▶ **Collected data**:

# # #

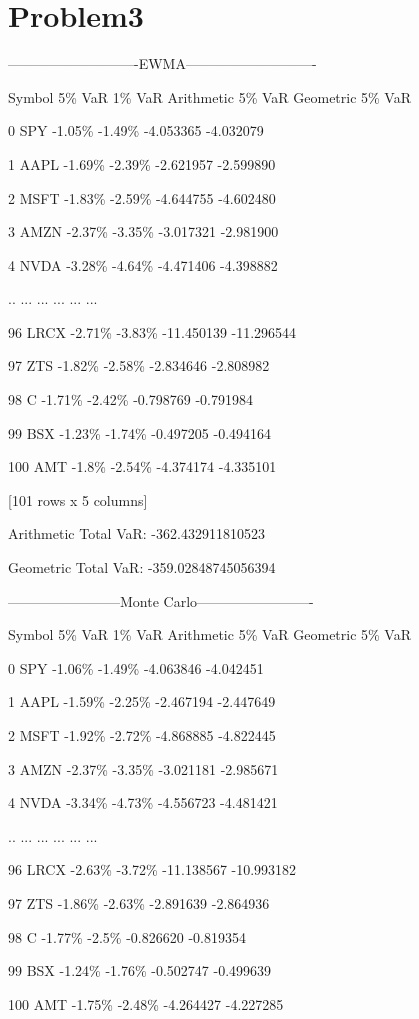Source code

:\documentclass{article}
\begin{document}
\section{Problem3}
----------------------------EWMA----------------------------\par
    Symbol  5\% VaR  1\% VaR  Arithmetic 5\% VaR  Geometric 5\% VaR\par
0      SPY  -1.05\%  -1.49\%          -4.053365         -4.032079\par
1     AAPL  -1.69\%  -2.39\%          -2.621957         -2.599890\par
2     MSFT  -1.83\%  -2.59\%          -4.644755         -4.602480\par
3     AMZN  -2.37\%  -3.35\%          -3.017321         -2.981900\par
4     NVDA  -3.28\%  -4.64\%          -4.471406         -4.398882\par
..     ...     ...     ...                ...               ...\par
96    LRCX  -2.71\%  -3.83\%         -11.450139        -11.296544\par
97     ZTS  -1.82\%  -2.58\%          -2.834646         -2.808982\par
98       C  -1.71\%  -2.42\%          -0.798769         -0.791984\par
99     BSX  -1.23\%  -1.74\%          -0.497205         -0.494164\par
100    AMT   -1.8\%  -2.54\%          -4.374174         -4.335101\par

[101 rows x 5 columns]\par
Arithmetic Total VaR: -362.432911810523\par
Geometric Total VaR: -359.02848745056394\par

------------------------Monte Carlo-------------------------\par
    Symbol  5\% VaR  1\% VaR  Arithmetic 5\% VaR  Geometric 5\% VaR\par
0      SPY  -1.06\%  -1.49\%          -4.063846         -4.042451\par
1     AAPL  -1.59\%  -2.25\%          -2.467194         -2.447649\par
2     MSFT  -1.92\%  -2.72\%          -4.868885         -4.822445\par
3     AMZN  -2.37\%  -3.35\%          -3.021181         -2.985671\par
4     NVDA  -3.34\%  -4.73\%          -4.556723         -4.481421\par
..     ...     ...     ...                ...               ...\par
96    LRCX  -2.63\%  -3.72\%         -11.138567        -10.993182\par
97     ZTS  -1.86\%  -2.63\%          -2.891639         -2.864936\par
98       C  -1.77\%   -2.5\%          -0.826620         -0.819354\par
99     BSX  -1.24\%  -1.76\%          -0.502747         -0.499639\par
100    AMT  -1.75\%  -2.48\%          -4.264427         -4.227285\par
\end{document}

# # #

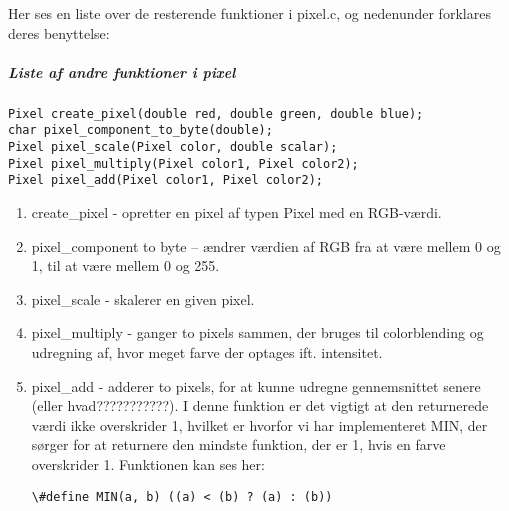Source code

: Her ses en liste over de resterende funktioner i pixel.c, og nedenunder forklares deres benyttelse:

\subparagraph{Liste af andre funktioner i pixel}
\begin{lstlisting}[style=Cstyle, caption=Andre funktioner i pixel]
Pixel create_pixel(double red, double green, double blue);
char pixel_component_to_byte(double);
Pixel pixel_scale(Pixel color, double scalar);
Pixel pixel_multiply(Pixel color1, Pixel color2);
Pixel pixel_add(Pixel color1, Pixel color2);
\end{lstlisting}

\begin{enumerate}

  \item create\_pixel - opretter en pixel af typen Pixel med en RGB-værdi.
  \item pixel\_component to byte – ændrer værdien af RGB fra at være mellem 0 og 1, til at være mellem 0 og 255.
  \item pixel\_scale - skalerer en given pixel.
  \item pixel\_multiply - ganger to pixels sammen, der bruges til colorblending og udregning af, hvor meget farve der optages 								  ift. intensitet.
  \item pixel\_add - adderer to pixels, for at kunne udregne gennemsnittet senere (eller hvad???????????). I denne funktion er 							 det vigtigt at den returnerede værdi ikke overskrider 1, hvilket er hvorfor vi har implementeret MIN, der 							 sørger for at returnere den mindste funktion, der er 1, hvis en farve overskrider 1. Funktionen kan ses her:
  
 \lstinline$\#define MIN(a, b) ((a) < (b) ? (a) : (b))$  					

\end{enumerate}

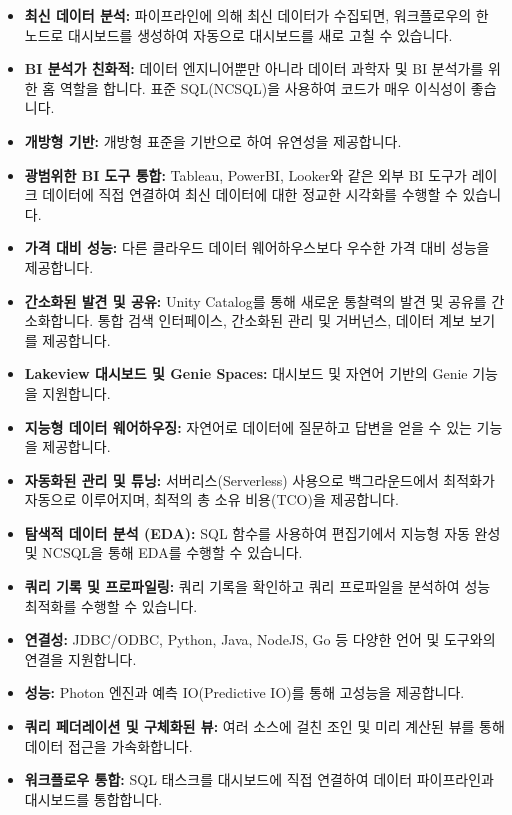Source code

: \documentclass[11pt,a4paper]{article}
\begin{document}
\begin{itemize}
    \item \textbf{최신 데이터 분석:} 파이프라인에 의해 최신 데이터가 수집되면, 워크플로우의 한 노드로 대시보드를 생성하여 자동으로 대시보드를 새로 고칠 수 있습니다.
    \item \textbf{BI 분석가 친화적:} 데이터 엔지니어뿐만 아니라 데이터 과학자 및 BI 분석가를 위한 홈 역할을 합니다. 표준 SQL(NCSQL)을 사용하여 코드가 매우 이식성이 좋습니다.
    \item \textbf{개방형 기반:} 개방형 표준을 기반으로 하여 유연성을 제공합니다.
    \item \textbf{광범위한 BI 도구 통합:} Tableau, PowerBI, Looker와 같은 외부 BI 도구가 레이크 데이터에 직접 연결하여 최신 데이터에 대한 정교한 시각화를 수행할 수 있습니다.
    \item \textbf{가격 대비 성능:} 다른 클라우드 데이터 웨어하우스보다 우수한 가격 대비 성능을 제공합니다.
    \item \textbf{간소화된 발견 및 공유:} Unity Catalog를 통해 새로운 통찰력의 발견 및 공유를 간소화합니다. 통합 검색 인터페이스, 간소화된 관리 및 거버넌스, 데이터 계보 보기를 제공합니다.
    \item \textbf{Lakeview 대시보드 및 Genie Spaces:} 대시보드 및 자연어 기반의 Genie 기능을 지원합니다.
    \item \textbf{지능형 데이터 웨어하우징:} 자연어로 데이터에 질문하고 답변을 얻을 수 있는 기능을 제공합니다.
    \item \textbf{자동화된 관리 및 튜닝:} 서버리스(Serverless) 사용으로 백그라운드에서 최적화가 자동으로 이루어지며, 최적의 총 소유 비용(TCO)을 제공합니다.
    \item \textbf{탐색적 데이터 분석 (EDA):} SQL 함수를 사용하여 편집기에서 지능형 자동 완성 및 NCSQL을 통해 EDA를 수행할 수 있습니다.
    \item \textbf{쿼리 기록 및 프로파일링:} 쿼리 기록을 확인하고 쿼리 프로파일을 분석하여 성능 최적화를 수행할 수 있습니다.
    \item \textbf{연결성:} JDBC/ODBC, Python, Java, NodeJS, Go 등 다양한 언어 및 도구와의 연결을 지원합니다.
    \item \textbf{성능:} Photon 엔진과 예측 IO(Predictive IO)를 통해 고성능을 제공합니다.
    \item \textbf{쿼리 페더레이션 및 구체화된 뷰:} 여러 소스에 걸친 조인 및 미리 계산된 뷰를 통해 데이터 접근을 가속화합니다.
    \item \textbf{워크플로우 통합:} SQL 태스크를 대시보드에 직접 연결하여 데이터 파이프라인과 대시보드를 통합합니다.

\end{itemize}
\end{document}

# # #

▶ **Task requirements**:
Could you transcribe exactly the entries above, but only the lines from the one with "pixel\_add - adderer" through the one with "새로 고칠 수 있습니다.", and without pictures?

▶ **Answer to this problem**:
  \item pixel\_add - adderer to pixels, for at kunne udregne gennemsnittet senere (eller hvad???????????). I denne funktion er 							 det vigtigt at den returnerede værdi ikke overskrider 1, hvilket er hvorfor vi har implementeret MIN, der 							 sørger for at returnere den mindste funktion, der er 1, hvis en farve overskrider 1. Funktionen kan ses her:
  
 \lstinline$\#define MIN(a, b) ((a) < (b) ? (a) : (b))$  					

\end{enumerate}

Source code

: \documentclass[11pt,a4paper]{article}
\begin{document}
\begin{itemize}
    \item \textbf{최신 데이터 분석:} 파이프라인에 의해 최신 데이터가 수집되면, 워크플로우의 한 노드로 대시보드를 생성하여 자동으로 대시보드를 새로 고칠 수 있습니다.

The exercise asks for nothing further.